**EXERCISE GOAL**
Return the records exactly as they appear below, omitting the pictures.

= = = =

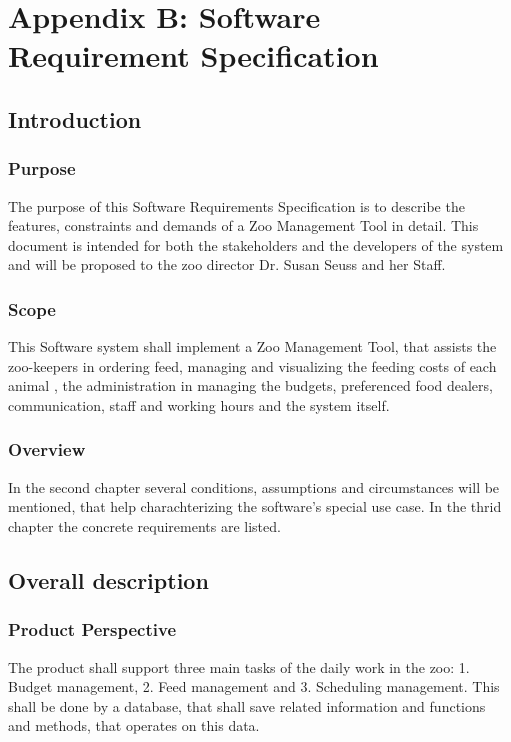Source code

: \section{Appendix B: Software Requirement Specification}

\subsection{Introduction}
	\subsubsection{Purpose}
			The purpose of this Software Requirements Specification is to describe the features, constraints and demands of a Zoo Management Tool in detail. This document is intended for both the stakeholders and the developers of the system and will be proposed to the zoo director Dr. Susan Seuss and her Staff.
			
	\subsubsection{Scope}
			This Software system shall implement a Zoo Management Tool, that assists the zoo-keepers in ordering feed, managing and visualizing the feeding costs of each animal , the administration in managing the budgets, preferenced food dealers, communication, staff and working hours and the system itself.

	\subsubsection{Overview}
		In the second chapter several conditions, assumptions and circumstances will be mentioned, that help charachterizing the software's special use case. In the thrid chapter the concrete requirements are listed.
		\newpage
		
\subsection{Overall description}
	\subsubsection{Product Perspective}
		The product shall support three main tasks of the daily work in the zoo: 1. Budget management, 2. Feed management and 3. Scheduling management. This shall be done by a database, that shall save related information and functions and methods, that operates on this data.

= = = =

**TASK RESPONSE**
Source code

: \section{Appendix B: Software Requirement Specification}

\subsection{Introduction}
	\subsubsection{Purpose}
			The purpose of this Software Requirements Specification is to describe the features, constraints and demands of a Zoo Management Tool in detail. This document is intended for both the stakeholders and the developers of the system and will be proposed to the zoo director Dr. Susan Seuss and her Staff.
			
	\subsubsection{Scope}
			This Software system shall implement a Zoo Management Tool, that assists the zoo-keepers in ordering feed, managing and visualizing the feeding costs of each animal , the administration in managing the budgets, preferenced food dealers, communication, staff and working hours and the system itself.

	\subsubsection{Overview}
		In the second chapter several conditions, assumptions and circumstances will be mentioned, that help charachterizing the software's special use case. In the thrid chapter the concrete requirements are listed.
		\newpage
		
\subsection{Overall description}
	\subsubsection{Product Perspective}
		The product shall support three main tasks of the daily work in the zoo: 1. Budget management, 2. Feed management and 3. Scheduling management. This shall be done by a database, that shall save related information and functions and methods, that operates on this data.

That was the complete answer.